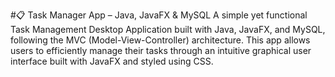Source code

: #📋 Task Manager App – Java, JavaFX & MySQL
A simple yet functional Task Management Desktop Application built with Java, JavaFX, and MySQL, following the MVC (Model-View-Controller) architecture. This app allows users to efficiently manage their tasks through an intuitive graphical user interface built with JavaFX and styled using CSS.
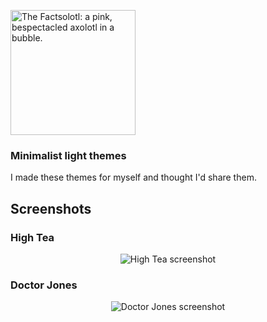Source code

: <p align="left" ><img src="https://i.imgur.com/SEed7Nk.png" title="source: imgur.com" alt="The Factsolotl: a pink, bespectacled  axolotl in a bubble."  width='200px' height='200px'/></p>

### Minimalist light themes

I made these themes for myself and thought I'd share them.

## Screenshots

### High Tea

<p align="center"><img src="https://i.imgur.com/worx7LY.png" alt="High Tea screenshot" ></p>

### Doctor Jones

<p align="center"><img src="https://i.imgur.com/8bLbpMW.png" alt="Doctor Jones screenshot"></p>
= = =
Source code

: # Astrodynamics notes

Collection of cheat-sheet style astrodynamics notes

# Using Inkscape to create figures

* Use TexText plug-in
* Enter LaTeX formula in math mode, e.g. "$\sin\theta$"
= = =
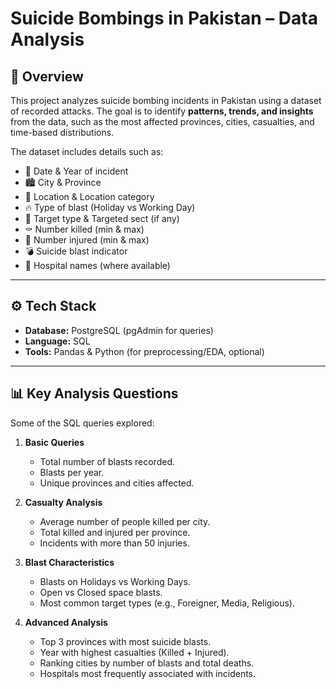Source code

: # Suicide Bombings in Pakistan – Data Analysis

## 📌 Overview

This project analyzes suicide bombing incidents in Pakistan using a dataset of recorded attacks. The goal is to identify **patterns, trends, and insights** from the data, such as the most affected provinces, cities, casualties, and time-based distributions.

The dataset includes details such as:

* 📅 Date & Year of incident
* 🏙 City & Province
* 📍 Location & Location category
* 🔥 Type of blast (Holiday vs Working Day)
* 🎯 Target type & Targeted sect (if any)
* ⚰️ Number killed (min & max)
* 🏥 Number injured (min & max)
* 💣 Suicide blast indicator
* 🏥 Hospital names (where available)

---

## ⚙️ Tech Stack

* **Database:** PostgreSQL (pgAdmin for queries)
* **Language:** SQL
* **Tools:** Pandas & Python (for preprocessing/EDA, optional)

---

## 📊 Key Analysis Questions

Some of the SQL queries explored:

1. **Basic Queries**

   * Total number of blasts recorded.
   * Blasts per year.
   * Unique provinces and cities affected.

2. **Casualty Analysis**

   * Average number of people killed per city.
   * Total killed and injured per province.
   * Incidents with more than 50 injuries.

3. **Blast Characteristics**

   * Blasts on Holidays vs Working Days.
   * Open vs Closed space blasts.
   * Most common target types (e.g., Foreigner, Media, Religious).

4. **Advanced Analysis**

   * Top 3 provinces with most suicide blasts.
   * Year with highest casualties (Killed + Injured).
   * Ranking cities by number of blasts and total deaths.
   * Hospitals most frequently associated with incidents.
= = =
■ Exercise:
Search the data for the string "such" and copy out every line where it is found.

■ Exercise answer:
This project analyzes suicide bombing incidents in Pakistan using a dataset of recorded attacks. The goal is to identify **patterns, trends, and insights** from the data, such as the most affected provinces, cities, casualties, and time-based distributions.
The dataset includes details such as:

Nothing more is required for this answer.